Jerzy Grotowski (b. 1933), Polish director, founded his Theatre Laboratory in 1959. From research of the kind suggested here, a small number of productions issued, and it was these, first taken outside Poland in 1966, which electrified the theatre world, and established Grotowski in the eyes of many as its new prophet and teacher. The rigorous training and performance disciplines of his actors contrasted decisively with the other major challenge of the time—that of the Living Theatre, who, arriving in Europe in 1964, were attempting to de-inhibit large audiences. Grotowski’s group always played to tiny audiences, and eventually he lost interest in playing to audiences at all. From the early 1970s he began increasingly to pursue his interest in human encounter in other ways, via paratheatrical projects, and has worked since to develop a transcultural Theatre of Sources’. For a full account, see Jennifer Kumiega’s, The Theatre of Grotowski, London, Methuen, 1985. The Theatre Laboratory finally disbanded in 1984.
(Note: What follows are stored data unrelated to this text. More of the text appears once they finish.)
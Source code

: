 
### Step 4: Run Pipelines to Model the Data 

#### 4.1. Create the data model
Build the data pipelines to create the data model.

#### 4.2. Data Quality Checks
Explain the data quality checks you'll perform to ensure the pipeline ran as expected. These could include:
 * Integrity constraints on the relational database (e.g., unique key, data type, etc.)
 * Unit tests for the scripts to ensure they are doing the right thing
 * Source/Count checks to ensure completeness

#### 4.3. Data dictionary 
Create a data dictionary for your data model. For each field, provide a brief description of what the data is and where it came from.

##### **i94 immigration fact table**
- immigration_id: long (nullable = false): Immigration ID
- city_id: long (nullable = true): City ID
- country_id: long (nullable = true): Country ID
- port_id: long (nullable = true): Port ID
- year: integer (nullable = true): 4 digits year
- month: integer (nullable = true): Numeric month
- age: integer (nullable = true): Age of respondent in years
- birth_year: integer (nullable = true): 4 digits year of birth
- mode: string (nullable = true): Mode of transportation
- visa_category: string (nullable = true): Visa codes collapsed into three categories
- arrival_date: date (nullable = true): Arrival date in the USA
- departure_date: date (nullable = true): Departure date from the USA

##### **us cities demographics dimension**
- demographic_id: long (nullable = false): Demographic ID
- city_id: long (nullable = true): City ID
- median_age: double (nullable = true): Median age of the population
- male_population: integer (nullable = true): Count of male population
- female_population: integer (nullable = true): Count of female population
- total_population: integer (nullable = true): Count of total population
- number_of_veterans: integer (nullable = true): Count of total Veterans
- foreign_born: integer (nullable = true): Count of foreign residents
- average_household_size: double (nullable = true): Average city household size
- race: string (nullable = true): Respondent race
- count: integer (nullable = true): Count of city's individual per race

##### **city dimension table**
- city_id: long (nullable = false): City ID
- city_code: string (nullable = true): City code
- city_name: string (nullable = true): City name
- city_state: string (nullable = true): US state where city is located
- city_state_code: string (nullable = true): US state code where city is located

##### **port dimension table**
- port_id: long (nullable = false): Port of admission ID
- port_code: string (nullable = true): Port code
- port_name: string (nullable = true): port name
By 1968 he had written a book, Towards a Poor Theatre, where Grotowski challenged the idea that theatre should compete with TV and film - instead, he believed that it should return to its simple root; an actor in front of spectators. Though the rest of the theatrical experience was important, it was not necessary and by stripping away all that is unnecessary in theatre what is left is a stripped and vulnerable actor. He began to scrap entire sets and costumes, favouring only a plain black set and actors in plain black rehearsal clothes during rehearsals; he wanted to make sure that complete control over the body and voice was achieved through a series of strenuous and rigorous exercises. He did not completely disregard all other elements of theatre; in public performances he used lighting, sets and costume, but he wanted to make sure that the focus was on the actor and not the images - that was a role of cinema.
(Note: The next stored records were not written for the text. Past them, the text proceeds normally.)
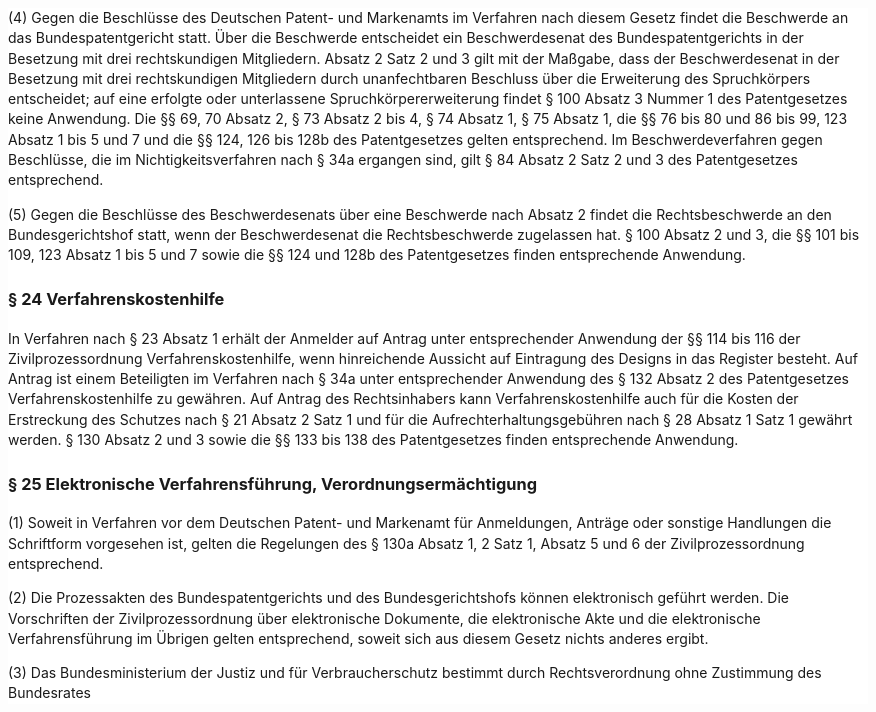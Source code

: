 (4) Gegen die Beschlüsse des Deutschen Patent- und Markenamts im
Verfahren nach diesem Gesetz findet die Beschwerde an das
Bundespatentgericht statt. Über die Beschwerde entscheidet ein
Beschwerdesenat des Bundespatentgerichts in der Besetzung mit drei
rechtskundigen Mitgliedern. Absatz 2 Satz 2 und 3 gilt mit der
Maßgabe, dass der Beschwerdesenat in der Besetzung mit drei
rechtskundigen Mitgliedern durch unanfechtbaren Beschluss über die
Erweiterung des Spruchkörpers entscheidet; auf eine erfolgte oder
unterlassene Spruchkörpererweiterung findet § 100 Absatz 3 Nummer 1
des Patentgesetzes keine Anwendung. Die §§ 69, 70 Absatz 2, § 73
Absatz 2 bis 4, § 74 Absatz 1, § 75 Absatz 1, die §§ 76 bis 80 und 86
bis 99, 123 Absatz 1 bis 5 und 7 und die §§ 124, 126 bis 128b des
Patentgesetzes gelten entsprechend. Im Beschwerdeverfahren gegen
Beschlüsse, die im Nichtigkeitsverfahren nach § 34a ergangen sind,
gilt § 84 Absatz 2 Satz 2 und 3 des Patentgesetzes entsprechend.

(5) Gegen die Beschlüsse des Beschwerdesenats über eine Beschwerde
nach Absatz 2 findet die Rechtsbeschwerde an den Bundesgerichtshof
statt, wenn der Beschwerdesenat die Rechtsbeschwerde zugelassen hat. §
100 Absatz 2 und 3, die §§ 101 bis 109, 123 Absatz 1 bis 5 und 7 sowie
die §§ 124 und 128b des Patentgesetzes finden entsprechende Anwendung.


### § 24 Verfahrenskostenhilfe

In Verfahren nach § 23 Absatz 1 erhält der Anmelder auf Antrag unter
entsprechender Anwendung der §§ 114 bis 116 der Zivilprozessordnung
Verfahrenskostenhilfe, wenn hinreichende Aussicht auf Eintragung des
Designs in das Register besteht. Auf Antrag ist einem Beteiligten im
Verfahren nach § 34a unter entsprechender Anwendung des § 132 Absatz 2
des Patentgesetzes Verfahrenskostenhilfe zu gewähren. Auf Antrag des
Rechtsinhabers kann Verfahrenskostenhilfe auch für die Kosten der
Erstreckung des Schutzes nach § 21 Absatz 2 Satz 1 und für die
Aufrechterhaltungsgebühren nach § 28 Absatz 1 Satz 1 gewährt werden. §
130 Absatz 2 und 3 sowie die §§ 133 bis 138 des Patentgesetzes finden
entsprechende Anwendung.


### § 25 Elektronische Verfahrensführung, Verordnungsermächtigung

(1) Soweit in Verfahren vor dem Deutschen Patent- und Markenamt für
Anmeldungen, Anträge oder sonstige Handlungen die Schriftform
vorgesehen ist, gelten die Regelungen des § 130a Absatz 1, 2 Satz 1,
Absatz 5 und 6 der Zivilprozessordnung entsprechend.

(2) Die Prozessakten des Bundespatentgerichts und des
Bundesgerichtshofs können elektronisch geführt werden. Die
Vorschriften der Zivilprozessordnung über elektronische Dokumente, die
elektronische Akte und die elektronische Verfahrensführung im Übrigen
gelten entsprechend, soweit sich aus diesem Gesetz nichts anderes
ergibt.

(3) Das Bundesministerium der Justiz und für Verbraucherschutz
bestimmt durch Rechtsverordnung ohne Zustimmung des Bundesrates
Achieving a Grotowskian aesthetic means that the actor has engaged both himself and the audience in a revelation that is spiritual and almost psychic; the aim is for everyone to find something from within. The actor has to be highly prepared for his art; he can do this by, rather than learning something, taking away the barriers that might prohibit that. An actor's performance should eliminate his resistance to impulse and psychic process - a true Grotowskian actor acts with complete impulse, making his body react to something as soon as it is thought of. The actor's body must create all that is needed within the play; after this is accomplished, additional props may be used but they should not be necessary. The subject matter should present extreme actions that emerge from powerful artworks, be they classical or modern, that illuminate social taboos such as mass-murder, losing freedom, suicidal depression and so on.